= Work request =
List every line below containing "Please".

(Dataset entries)
Segment Open

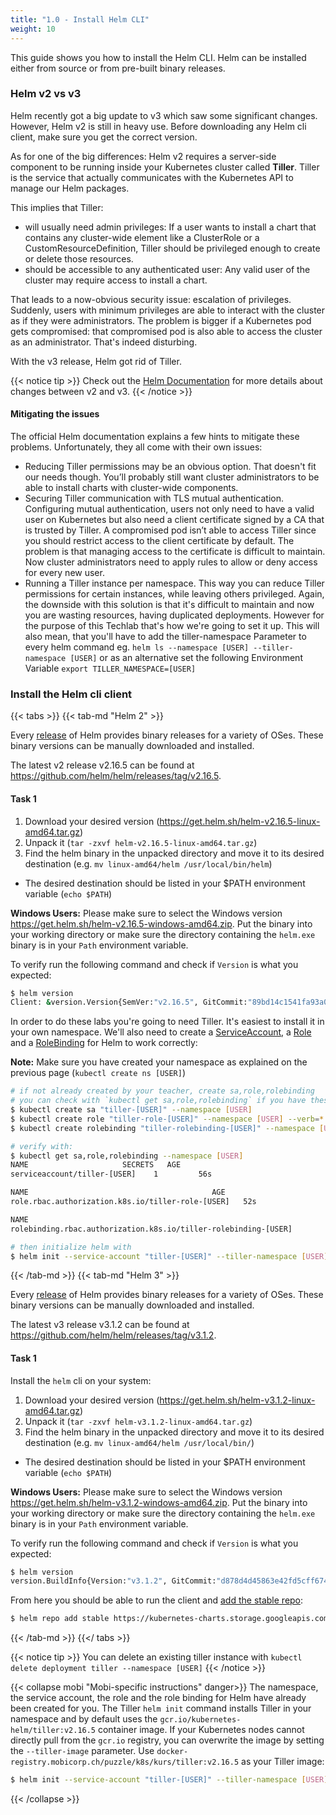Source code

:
```yaml
---
title: "1.0 - Install Helm CLI"
weight: 10
---
```


This guide shows you how to install the Helm CLI. Helm can be installed either from source or from pre-built binary releases.


### Helm v2 vs v3

Helm recently got a big update to v3 which saw some significant changes. However, Helm v2 is still in heavy use. Before downloading any Helm cli client, make sure you get the correct version.

As for one of the big differences: Helm v2 requires a server-side component to be running inside your Kubernetes cluster called **Tiller**. Tiller is the service that actually communicates with the Kubernetes API to manage our Helm packages.

This implies that Tiller:

* will usually need admin privileges: If a user wants to install a chart that contains any cluster-wide element like a ClusterRole or a CustomResourceDefinition, Tiller should be privileged enough to create or delete those resources.
* should be accessible to any authenticated user: Any valid user of the cluster may require access to install a chart.

That leads to a now-obvious security issue: escalation of privileges. Suddenly, users with minimum privileges are able to interact with the cluster as if they were administrators. The problem is bigger if a Kubernetes pod gets compromised: that compromised pod is also able to access the cluster as an administrator. That's indeed disturbing.

With the v3 release, Helm got rid of Tiller.

{{< notice tip >}}
Check out the [Helm Documentation](https://helm.sh/docs/topics/v2_v3_migration/) for more details about changes between v2 and v3.
{{< /notice >}}


#### Mitigating the issues

The official Helm documentation explains a few hints to mitigate these problems. Unfortunately, they all come with their own issues:

* Reducing Tiller permissions may be an obvious option. That doesn't fit our needs though. You’ll probably still want cluster administrators to be able to install charts with cluster-wide components.
* Securing Tiller communication with TLS mutual authentication. Configuring mutual authentication, users not only need to have a valid user on Kubernetes but also need a client certificate signed by a CA that is trusted by Tiller. A compromised pod isn’t able to access Tiller since you should restrict access to the client certificate by default. The problem is that managing access to the certificate is difficult to maintain. Now cluster administrators need to apply rules to allow or deny access for every new user.
* Running a Tiller instance per namespace. This way you can reduce Tiller permissions for certain instances, while leaving others privileged. Again, the downside with this solution is that it's difficult to maintain and now you are wasting resources, having duplicated deployments. However for the purpose of this Techlab that's how we're going to set it up. This will also mean, that you'll have to add the tiller-namespace Parameter to every helm command eg. `helm ls --namespace [USER] --tiller-namespace [USER]` or as an alternative set the following Environment Variable `export TILLER_NAMESPACE=[USER]`


### Install the Helm cli client

{{< tabs >}}
{{< tab-md "Helm 2" >}}

Every [release](https://github.com/helm/helm/releases) of Helm provides binary releases for a variety of OSes. These binary versions can be manually downloaded and installed.

The latest v2 release v2.16.5 can be found at https://github.com/helm/helm/releases/tag/v2.16.5.


#### Task 1

1. Download your desired version (https://get.helm.sh/helm-v2.16.5-linux-amd64.tar.gz)
1. Unpack it (`tar -zxvf helm-v2.16.5-linux-amd64.tar.gz`)
1. Find the helm binary in the unpacked directory and move it to its desired destination (e.g. `mv linux-amd64/helm /usr/local/bin/helm`)
  * The desired destination should be listed in your $PATH environment variable (`echo $PATH`)

**Windows Users:** Please make sure to select the Windows version https://get.helm.sh/helm-v2.16.5-windows-amd64.zip. Put the binary into your working directory or make sure the directory containing the `helm.exe` binary is in your `Path` environment variable.


To verify run the following command and check if `Version` is what you expected:

```bash
$ helm version
Client: &version.Version{SemVer:"v2.16.5", GitCommit:"89bd14c1541fa93a09492010030fd3699ca65a97", GitTreeState:"clean"}
```

In order to do these labs you're going to need Tiller. It's easiest to install it in your own namespace. We'll also need to create a [ServiceAccount](https://kubernetes.io/docs/tasks/configure-pod-container/configure-service-account/), a [Role](https://kubernetes.io/docs/reference/access-authn-authz/rbac/#role-and-clusterrole) and a [RoleBinding](https://kubernetes.io/docs/reference/access-authn-authz/rbac/#default-roles-and-role-bindings) for Helm to work correctly:

**Note:** Make sure you have created your namespace as explained on the previous page (`kubectl create ns [USER]`)

```bash
# if not already created by your teacher, create sa,role,rolebinding
# you can check with `kubectl get sa,role,rolebinding` if you have these resources
$ kubectl create sa "tiller-[USER]" --namespace [USER]
$ kubectl create role "tiller-role-[USER]" --namespace [USER] --verb=* --resource=*.,*.apps,*.batch,*.extensions,*.networking.k8s.io
$ kubectl create rolebinding "tiller-rolebinding-[USER]" --namespace [USER] --role="tiller-role-[USER]" --serviceaccount="[USER]:tiller-[USER]"

# verify with:
$ kubectl get sa,role,rolebinding --namespace [USER]
NAME                     SECRETS   AGE
serviceaccount/tiller-[USER]    1         56s

NAME                                         AGE
role.rbac.authorization.k8s.io/tiller-role-[USER]   52s

NAME                                                                                             AGE
rolebinding.rbac.authorization.k8s.io/tiller-rolebinding-[USER]                                         6s

# then initialize helm with
$ helm init --service-account "tiller-[USER]" --tiller-namespace [USER] --upgrade
```

{{< /tab-md >}}
{{< tab-md "Helm 3" >}}

Every [release](https://github.com/helm/helm/releases) of Helm provides binary releases for a variety of OSes. These binary versions can be manually downloaded and installed.

The latest v3 release v3.1.2 can be found at https://github.com/helm/helm/releases/tag/v3.1.2.


#### Task 1

Install the `helm` cli on your system:

1. Download your desired version (https://get.helm.sh/helm-v3.1.2-linux-amd64.tar.gz)
1. Unpack it (`tar -zxvf helm-v3.1.2-linux-amd64.tar.gz`)
1. Find the helm binary in the unpacked directory and move it to its desired destination (e.g. `mv linux-amd64/helm /usr/local/bin/`)
  * The desired destination should be listed in your $PATH environment variable (`echo $PATH`)

**Windows Users:** Please make sure to select the Windows version https://get.helm.sh/helm-v3.1.2-windows-amd64.zip. Put the binary into your working directory or make sure the directory containing the `helm.exe` binary is in your `Path` environment variable.

To verify run the following command and check if `Version` is what you expected:

```bash
$ helm version
version.BuildInfo{Version:"v3.1.2", GitCommit:"d878d4d45863e42fd5cff6743294a11d28a9abce", GitTreeState:"clean", GoVersion:"go1.13.8"}
```

From here you should be able to run the client and [add the stable repo](https://helm.sh/docs/intro/quickstart/#initialize-a-helm-chart-repository):

```bash
$ helm repo add stable https://kubernetes-charts.storage.googleapis.com/
```

{{< /tab-md >}}
{{</ tabs >}}

{{< notice tip >}}
You can delete an existing tiller instance with `kubectl delete deployment tiller --namespace [USER]`
{{< /notice >}}

{{< collapse mobi "Mobi-specific instructions" danger>}}
The namespace, the service account, the role and the role binding for Helm have already been created for you.
The Tiller `helm init` command installs Tiller in your namespace and by default uses the `gcr.io/kubernetes-helm/tiller:v2.16.5` container image. If your Kubernetes nodes cannot directly pull from the `gcr.io` registry, you can overwrite the image by setting the `--tiller-image` parameter. Use `docker-registry.mobicorp.ch/puzzle/k8s/kurs/tiller:v2.16.5` as your Tiller image:

```bash
$ helm init --service-account "tiller-[USER]" --tiller-namespace [USER] --tiller-image docker-registry.mobicorp.ch/puzzle/k8s/kurs/tiller:v2.16.5 --upgrade
```
{{< /collapse >}}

Segment Closed

= Answer space =
**Windows Users:** Please make sure to select the Windows version https://get.helm.sh/helm-v2.16.5-windows-amd64.zip. Put the binary into your working directory or make sure the directory containing the `helm.exe` binary is in your `Path` environment variable.
**Windows Users:** Please make sure to select the Windows version https://get.helm.sh/helm-v3.1.2-windows-amd64.zip. Put the binary into your working directory or make sure the directory containing the `helm.exe` binary is in your `Path` environment variable.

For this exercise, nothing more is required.